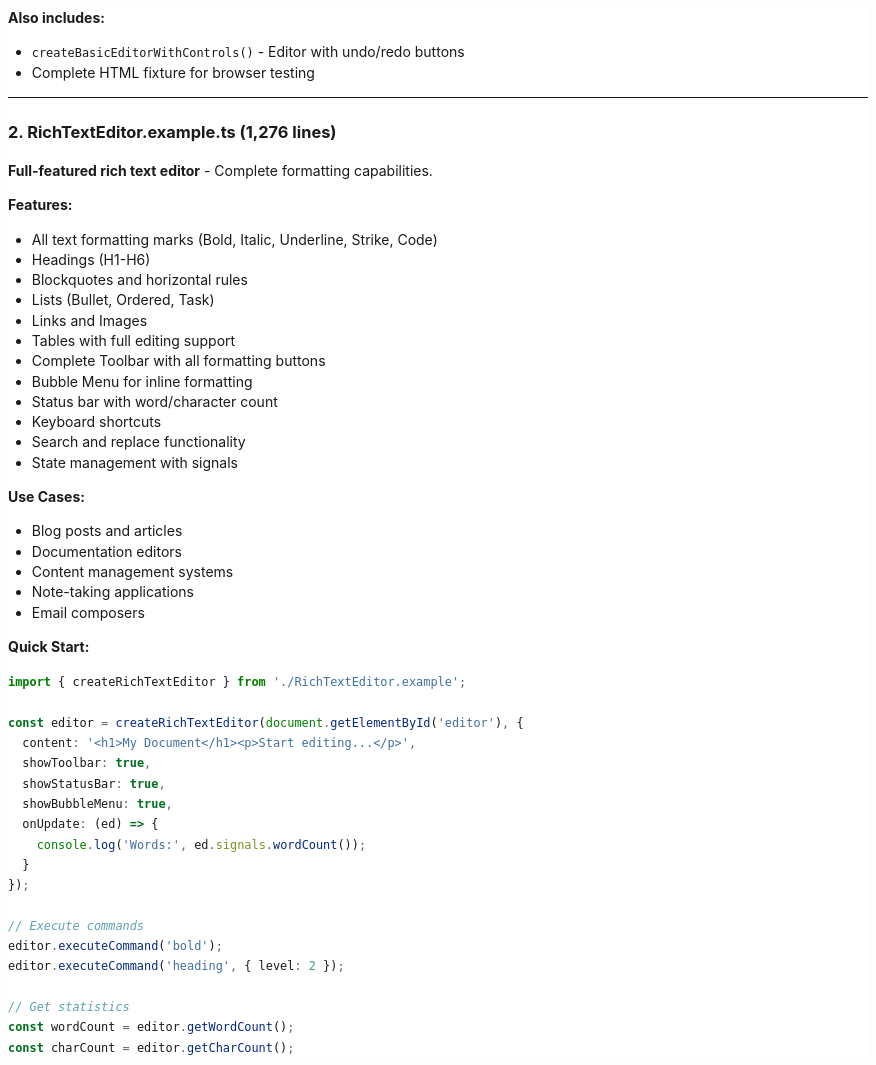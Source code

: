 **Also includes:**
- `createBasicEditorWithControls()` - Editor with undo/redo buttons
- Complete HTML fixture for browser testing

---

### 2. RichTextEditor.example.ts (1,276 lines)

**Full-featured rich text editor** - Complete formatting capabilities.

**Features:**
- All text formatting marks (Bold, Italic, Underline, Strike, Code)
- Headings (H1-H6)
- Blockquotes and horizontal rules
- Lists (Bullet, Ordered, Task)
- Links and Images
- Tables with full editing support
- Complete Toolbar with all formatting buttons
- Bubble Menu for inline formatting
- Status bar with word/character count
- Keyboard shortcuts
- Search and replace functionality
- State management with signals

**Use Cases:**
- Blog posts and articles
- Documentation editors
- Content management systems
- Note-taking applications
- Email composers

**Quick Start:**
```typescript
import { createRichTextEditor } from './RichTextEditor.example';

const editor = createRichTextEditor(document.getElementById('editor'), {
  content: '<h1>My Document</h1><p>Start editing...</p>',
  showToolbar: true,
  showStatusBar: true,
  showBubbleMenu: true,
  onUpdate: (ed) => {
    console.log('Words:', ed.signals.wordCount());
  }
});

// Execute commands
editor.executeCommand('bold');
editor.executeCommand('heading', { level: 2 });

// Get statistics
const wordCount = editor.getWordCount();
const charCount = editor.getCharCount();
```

§

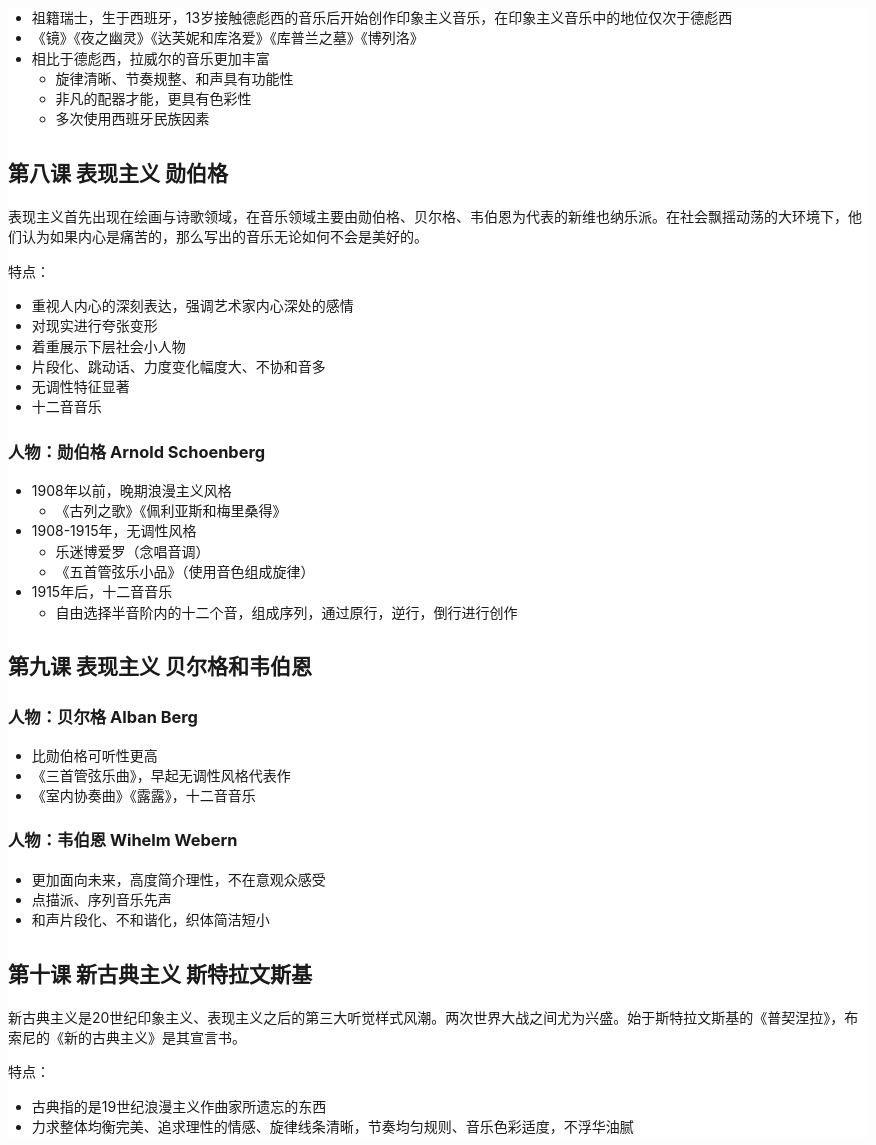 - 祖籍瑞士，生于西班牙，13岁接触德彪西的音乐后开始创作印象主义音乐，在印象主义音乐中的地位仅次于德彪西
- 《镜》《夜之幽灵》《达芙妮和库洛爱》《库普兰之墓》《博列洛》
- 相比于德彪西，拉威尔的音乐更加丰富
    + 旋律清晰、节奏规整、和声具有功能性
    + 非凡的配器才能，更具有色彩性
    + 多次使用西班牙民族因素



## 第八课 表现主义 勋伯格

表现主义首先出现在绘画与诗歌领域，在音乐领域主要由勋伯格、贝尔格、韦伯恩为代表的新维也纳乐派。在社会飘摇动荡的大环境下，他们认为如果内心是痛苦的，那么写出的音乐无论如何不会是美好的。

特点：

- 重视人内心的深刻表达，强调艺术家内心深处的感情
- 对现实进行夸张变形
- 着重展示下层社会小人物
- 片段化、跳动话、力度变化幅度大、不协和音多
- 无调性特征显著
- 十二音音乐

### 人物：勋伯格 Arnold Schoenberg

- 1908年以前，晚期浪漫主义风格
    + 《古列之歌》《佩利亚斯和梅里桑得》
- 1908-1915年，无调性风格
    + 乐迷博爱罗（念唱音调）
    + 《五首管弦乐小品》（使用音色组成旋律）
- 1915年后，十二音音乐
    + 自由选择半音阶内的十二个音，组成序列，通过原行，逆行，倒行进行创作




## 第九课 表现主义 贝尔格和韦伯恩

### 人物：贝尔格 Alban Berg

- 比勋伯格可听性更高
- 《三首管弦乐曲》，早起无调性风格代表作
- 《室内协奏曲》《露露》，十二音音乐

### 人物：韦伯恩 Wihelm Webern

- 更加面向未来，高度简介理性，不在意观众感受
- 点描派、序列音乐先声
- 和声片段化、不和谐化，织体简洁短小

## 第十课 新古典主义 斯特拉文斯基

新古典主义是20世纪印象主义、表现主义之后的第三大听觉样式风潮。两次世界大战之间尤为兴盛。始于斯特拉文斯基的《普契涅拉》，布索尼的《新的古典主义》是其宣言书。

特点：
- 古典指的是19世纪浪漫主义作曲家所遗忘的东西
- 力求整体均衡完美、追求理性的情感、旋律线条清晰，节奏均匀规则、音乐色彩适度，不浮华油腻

§

* **WHAT YOU WILL DO**: In the entries above, how many lines include the word "management"? Only the number should be given.

* **ANSWER BOX**: 2